I’d like to preface this post by clearly stating that my observations are not necessarily representative of the atheist population as a whole. What follows is merely a description my personal encounters. I’ve been having discussions with non-believers for a long time. Over the years, I’ve noticed distinct trends in how thoughtful, educated atheists and agnostics tend to respond to various arguments. As an apologist, it is important that I am able to better anticipate objections, so this field experience has been priceless in helping me better prepare myself for effective dialogue. One of the reasons I maintain this blog is to share the insights I’ve gained. It occurred to me a while back that it would be very interesting to pose this very simple question, as an experiment of sorts, to see how my atheist friends would respond.
“Are you glad that atheism is the truth?”
Whenever I’ve asked this question, the conversation has usually gone something much like this:
“Let me ask you something totally unrelated to the evidence for God and Christianity.”
“Are you glad that atheism is the truth?”
“Of course I’m glad it’s true! Why would I argue for its truth if I wasn’t glad about it?”
“What makes you glad that it’s true?”
“Well, for one thing, it’s the only way that humans can have genuine free will. Under Christianity, there’s no free will, there’s only God’s will. Under atheism, I choose how I live my life.”
This response is psychologically revealing, theologically erroneous, completely out of step with materialism (the philosophy that nothing besides the material universe exists), and frankly, absurd.
Let’s think about it.
If atheism is true, then we are merely a brief blip in the cosmic scheme of things. We were not intended; we evolved from non-living, non-rational matter, and whenever the maturation process of our sun eventually and inevitably makes human life impossible in our solar system, mankind will pass out of existence, and the cosmos will remain oblivious and unconcerned.
If atheism is true, our consciousness does not live on, and whenever we and our loved ones die, there is no hope for future existence.
If atheism is true, no one has the ultimate authority to decide what is right and wrong for everyone in all places at all times. Rather, we must bend our desires and behaviors in accordance with the mandates of whichever man-made government we happen to live under or else suffer the man-made consequences. But, in the end, it doesn’t matter how anyone lives, because our ultimate fates are all the same.

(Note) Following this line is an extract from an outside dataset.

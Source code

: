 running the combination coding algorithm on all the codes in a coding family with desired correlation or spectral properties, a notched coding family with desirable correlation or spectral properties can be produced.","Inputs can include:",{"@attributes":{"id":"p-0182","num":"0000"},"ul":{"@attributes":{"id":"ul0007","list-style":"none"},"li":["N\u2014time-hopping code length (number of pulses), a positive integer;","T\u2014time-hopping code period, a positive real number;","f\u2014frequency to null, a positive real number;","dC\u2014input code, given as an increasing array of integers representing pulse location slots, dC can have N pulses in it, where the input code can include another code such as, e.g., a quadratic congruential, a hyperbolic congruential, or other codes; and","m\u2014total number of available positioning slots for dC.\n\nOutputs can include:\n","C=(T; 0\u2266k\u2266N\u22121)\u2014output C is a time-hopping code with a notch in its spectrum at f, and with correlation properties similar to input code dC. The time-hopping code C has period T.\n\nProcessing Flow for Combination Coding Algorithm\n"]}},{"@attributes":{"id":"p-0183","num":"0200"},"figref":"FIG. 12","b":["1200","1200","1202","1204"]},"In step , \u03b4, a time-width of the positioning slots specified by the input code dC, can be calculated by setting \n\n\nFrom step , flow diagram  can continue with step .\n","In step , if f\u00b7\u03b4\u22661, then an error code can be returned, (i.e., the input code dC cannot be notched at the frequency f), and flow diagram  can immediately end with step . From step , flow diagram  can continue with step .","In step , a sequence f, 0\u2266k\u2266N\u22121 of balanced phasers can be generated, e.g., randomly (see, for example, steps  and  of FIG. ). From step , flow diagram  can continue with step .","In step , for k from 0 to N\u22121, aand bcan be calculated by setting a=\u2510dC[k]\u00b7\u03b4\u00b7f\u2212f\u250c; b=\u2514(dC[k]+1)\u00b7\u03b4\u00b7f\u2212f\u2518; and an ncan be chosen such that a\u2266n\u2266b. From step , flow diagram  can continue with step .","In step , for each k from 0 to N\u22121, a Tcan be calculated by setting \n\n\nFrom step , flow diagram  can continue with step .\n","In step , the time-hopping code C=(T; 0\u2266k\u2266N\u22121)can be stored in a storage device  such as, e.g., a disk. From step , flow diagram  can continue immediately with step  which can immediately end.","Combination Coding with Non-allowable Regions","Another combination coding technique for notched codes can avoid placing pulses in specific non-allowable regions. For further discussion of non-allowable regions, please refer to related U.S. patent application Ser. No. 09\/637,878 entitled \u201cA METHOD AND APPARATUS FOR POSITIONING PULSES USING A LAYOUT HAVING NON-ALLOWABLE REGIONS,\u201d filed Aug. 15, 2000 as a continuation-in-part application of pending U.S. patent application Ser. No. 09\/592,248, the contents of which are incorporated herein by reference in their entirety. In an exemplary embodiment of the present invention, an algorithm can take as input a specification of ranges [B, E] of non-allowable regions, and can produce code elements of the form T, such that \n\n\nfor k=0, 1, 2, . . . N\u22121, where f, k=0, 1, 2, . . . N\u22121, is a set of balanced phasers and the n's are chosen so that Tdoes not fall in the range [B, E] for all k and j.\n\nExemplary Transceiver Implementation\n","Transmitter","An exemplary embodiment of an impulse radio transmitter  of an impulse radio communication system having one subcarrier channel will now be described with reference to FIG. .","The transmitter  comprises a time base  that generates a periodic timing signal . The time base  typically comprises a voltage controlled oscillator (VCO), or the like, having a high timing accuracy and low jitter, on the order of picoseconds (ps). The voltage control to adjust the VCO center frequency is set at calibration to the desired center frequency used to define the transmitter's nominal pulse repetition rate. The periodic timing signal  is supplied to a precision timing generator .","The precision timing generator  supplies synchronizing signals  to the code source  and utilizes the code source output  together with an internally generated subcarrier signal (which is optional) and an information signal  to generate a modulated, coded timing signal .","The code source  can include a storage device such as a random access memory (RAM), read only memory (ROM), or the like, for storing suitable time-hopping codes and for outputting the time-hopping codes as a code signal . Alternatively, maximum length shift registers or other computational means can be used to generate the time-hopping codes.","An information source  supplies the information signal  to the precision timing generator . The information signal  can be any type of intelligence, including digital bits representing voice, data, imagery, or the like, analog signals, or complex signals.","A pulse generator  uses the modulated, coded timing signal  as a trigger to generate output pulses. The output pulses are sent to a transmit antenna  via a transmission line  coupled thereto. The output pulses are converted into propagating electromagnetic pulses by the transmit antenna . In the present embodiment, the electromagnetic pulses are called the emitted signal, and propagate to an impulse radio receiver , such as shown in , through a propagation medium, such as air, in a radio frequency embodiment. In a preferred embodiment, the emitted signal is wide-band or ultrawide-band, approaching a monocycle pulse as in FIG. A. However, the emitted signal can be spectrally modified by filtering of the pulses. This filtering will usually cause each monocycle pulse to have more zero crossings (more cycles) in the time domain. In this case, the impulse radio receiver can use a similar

If atheism is true, immaterial souls do not exist and there actually isn’t any free will at all. We are meat puppets that dance to the tune of our DNA in response to the world. Our emotions, thoughts, intentions, and behaviors are material-dependent; they are determined by chemical reactions. Only if there is an immaterial soul/mind interacting with our brain can we have actual free willed agency. (For a book-length treatment of this, I recommend Richard Swinburne’s book, Mind, Brain, and Free Will.) Furthermore, under Christian theism at least, God prescribes correct behavior and attitudes, but he does not force our compliance. I suspect that what atheists often mean by having “true free will” is: not being morally accountable to a god.
Considering all of these things, how could anyone of sane mind be glad about them???

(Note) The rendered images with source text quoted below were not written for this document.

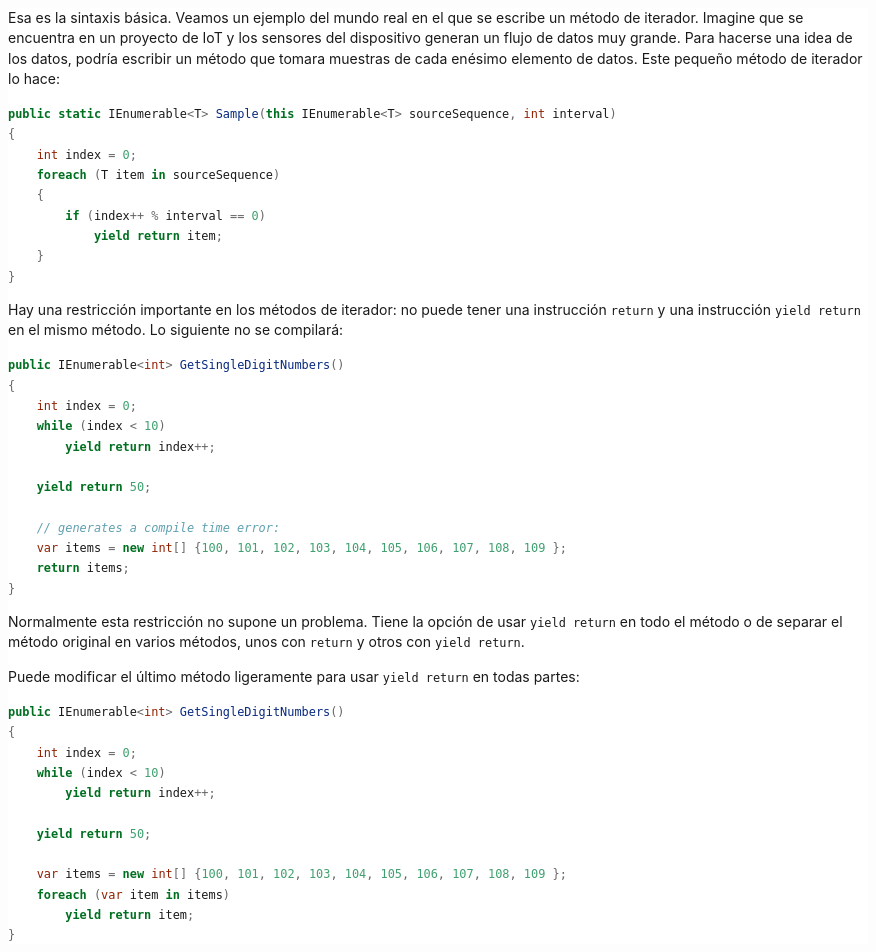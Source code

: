Esa es la sintaxis básica. Veamos un ejemplo del mundo real en el que se escribe un método de iterador. Imagine que se encuentra en un proyecto de IoT y los sensores del dispositivo generan un flujo de datos muy grande. Para hacerse una idea de los datos, podría escribir un método que tomara muestras de cada enésimo elemento de datos. Este pequeño método de iterador lo hace:

```csharp
public static IEnumerable<T> Sample(this IEnumerable<T> sourceSequence, int interval)
{
    int index = 0;
    foreach (T item in sourceSequence)
    {
        if (index++ % interval == 0)
            yield return item;
    }
}
```

Hay una restricción importante en los métodos de iterador: no puede tener una instrucción `return` y una instrucción `yield return` en el mismo método. Lo siguiente no se compilará:

```csharp
public IEnumerable<int> GetSingleDigitNumbers()
{
    int index = 0;
    while (index < 10)
        yield return index++;

    yield return 50;

    // generates a compile time error:
    var items = new int[] {100, 101, 102, 103, 104, 105, 106, 107, 108, 109 };
    return items;
}
```

Normalmente esta restricción no supone un problema. Tiene la opción de usar `yield return` en todo el método o de separar el método original en varios métodos, unos con `return` y otros con `yield return`.

Puede modificar el último método ligeramente para usar `yield return` en todas partes:

```csharp
public IEnumerable<int> GetSingleDigitNumbers()
{
    int index = 0;
    while (index < 10)
        yield return index++;

    yield return 50;

    var items = new int[] {100, 101, 102, 103, 104, 105, 106, 107, 108, 109 };
    foreach (var item in items)
        yield return item;
}
```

This is not to say that the awful, hopeless ramifications of a belief system such as atheism make that belief false. That’s not my argument. I’m also not arguing that the desirable ramifications of my belief system support its truthfulness. I’m simply saying that (1) it makes no sense whatsoever to be happy about the atheistic state of affairs themselves and that (2) one of the frequent reasons cited for that gladness actually fails upon close scrutiny.

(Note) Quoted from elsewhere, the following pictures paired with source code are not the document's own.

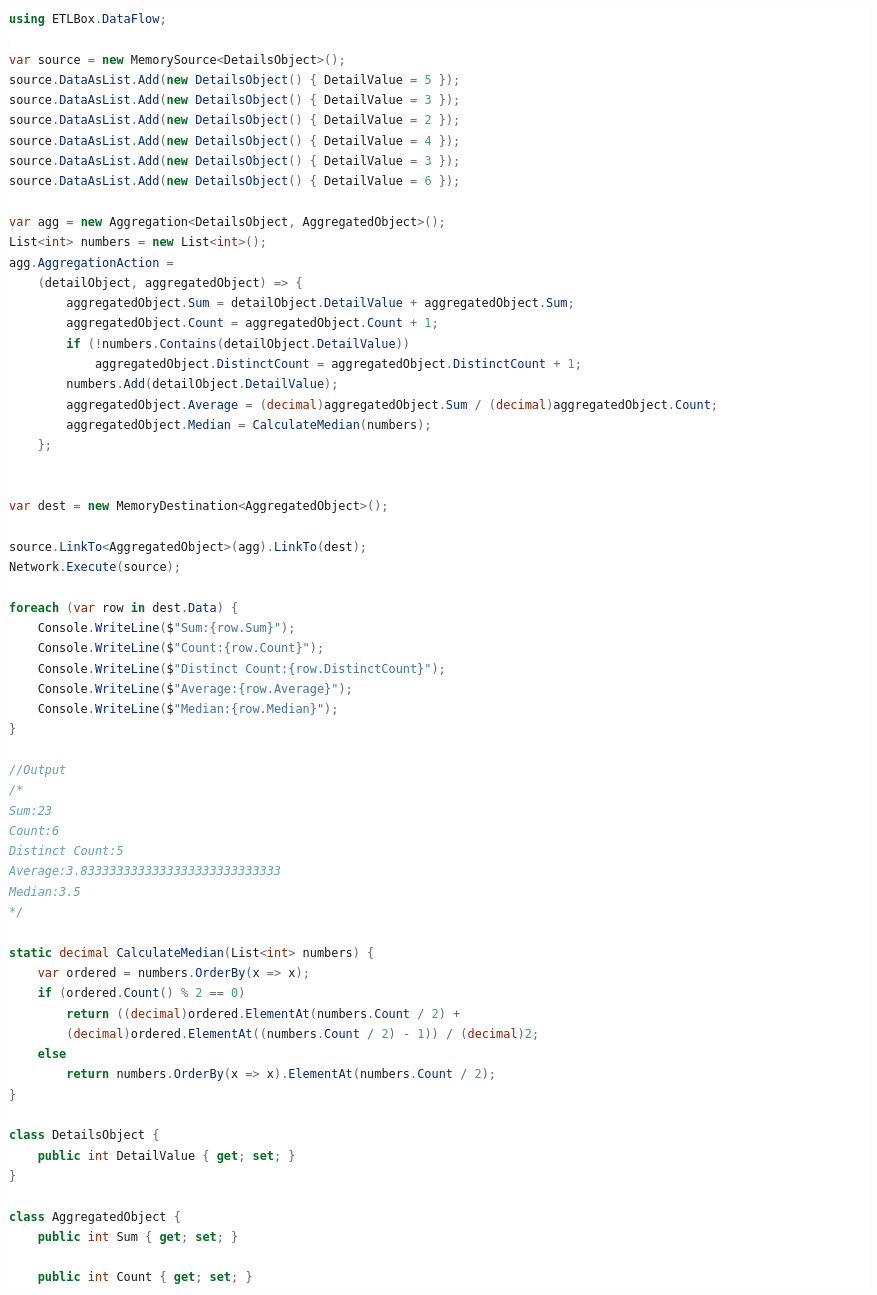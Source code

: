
 ```C#
using ETLBox.DataFlow;

var source = new MemorySource<DetailsObject>();
source.DataAsList.Add(new DetailsObject() { DetailValue = 5 });
source.DataAsList.Add(new DetailsObject() { DetailValue = 3 });
source.DataAsList.Add(new DetailsObject() { DetailValue = 2 });
source.DataAsList.Add(new DetailsObject() { DetailValue = 4 });
source.DataAsList.Add(new DetailsObject() { DetailValue = 3 });
source.DataAsList.Add(new DetailsObject() { DetailValue = 6 });

var agg = new Aggregation<DetailsObject, AggregatedObject>();
List<int> numbers = new List<int>();
agg.AggregationAction =
    (detailObject, aggregatedObject) => {
        aggregatedObject.Sum = detailObject.DetailValue + aggregatedObject.Sum;
        aggregatedObject.Count = aggregatedObject.Count + 1;
        if (!numbers.Contains(detailObject.DetailValue))
            aggregatedObject.DistinctCount = aggregatedObject.DistinctCount + 1;
        numbers.Add(detailObject.DetailValue);
        aggregatedObject.Average = (decimal)aggregatedObject.Sum / (decimal)aggregatedObject.Count;
        aggregatedObject.Median = CalculateMedian(numbers);
    };


var dest = new MemoryDestination<AggregatedObject>();

source.LinkTo<AggregatedObject>(agg).LinkTo(dest);
Network.Execute(source);

foreach (var row in dest.Data) {
    Console.WriteLine($"Sum:{row.Sum}");
    Console.WriteLine($"Count:{row.Count}");
    Console.WriteLine($"Distinct Count:{row.DistinctCount}");
    Console.WriteLine($"Average:{row.Average}");
    Console.WriteLine($"Median:{row.Median}");
}

//Output
/*
Sum:23
Count:6
Distinct Count:5
Average:3.8333333333333333333333333333
Median:3.5
*/

static decimal CalculateMedian(List<int> numbers) {
    var ordered = numbers.OrderBy(x => x);
    if (ordered.Count() % 2 == 0)
        return ((decimal)ordered.ElementAt(numbers.Count / 2) +
        (decimal)ordered.ElementAt((numbers.Count / 2) - 1)) / (decimal)2;
    else
        return numbers.OrderBy(x => x).ElementAt(numbers.Count / 2);
}

class DetailsObject {
    public int DetailValue { get; set; }
}

class AggregatedObject {
    public int Sum { get; set; }

    public int Count { get; set; }
```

How, then, is the atheist to respond? If they are honest with themselves and others, perhaps they could say something like this:
“No, I’m not glad that atheism is true. It’s a dark, bleak reality. I would much rather know that this life has ultimate meaning (as opposed to made-up meaning) and a higher purpose. I’d prefer to know that I and those I love will go on to a wonderful afterlife together. Atheism is a depressing state of affairs, no doubt. But, it is what it is.”
Interestingly, I’ve never received such a response. Once, someone said, “Sure, it’s very tempting to believe in a place like Heaven, but I’m still glad my view is true.” Whatever that means.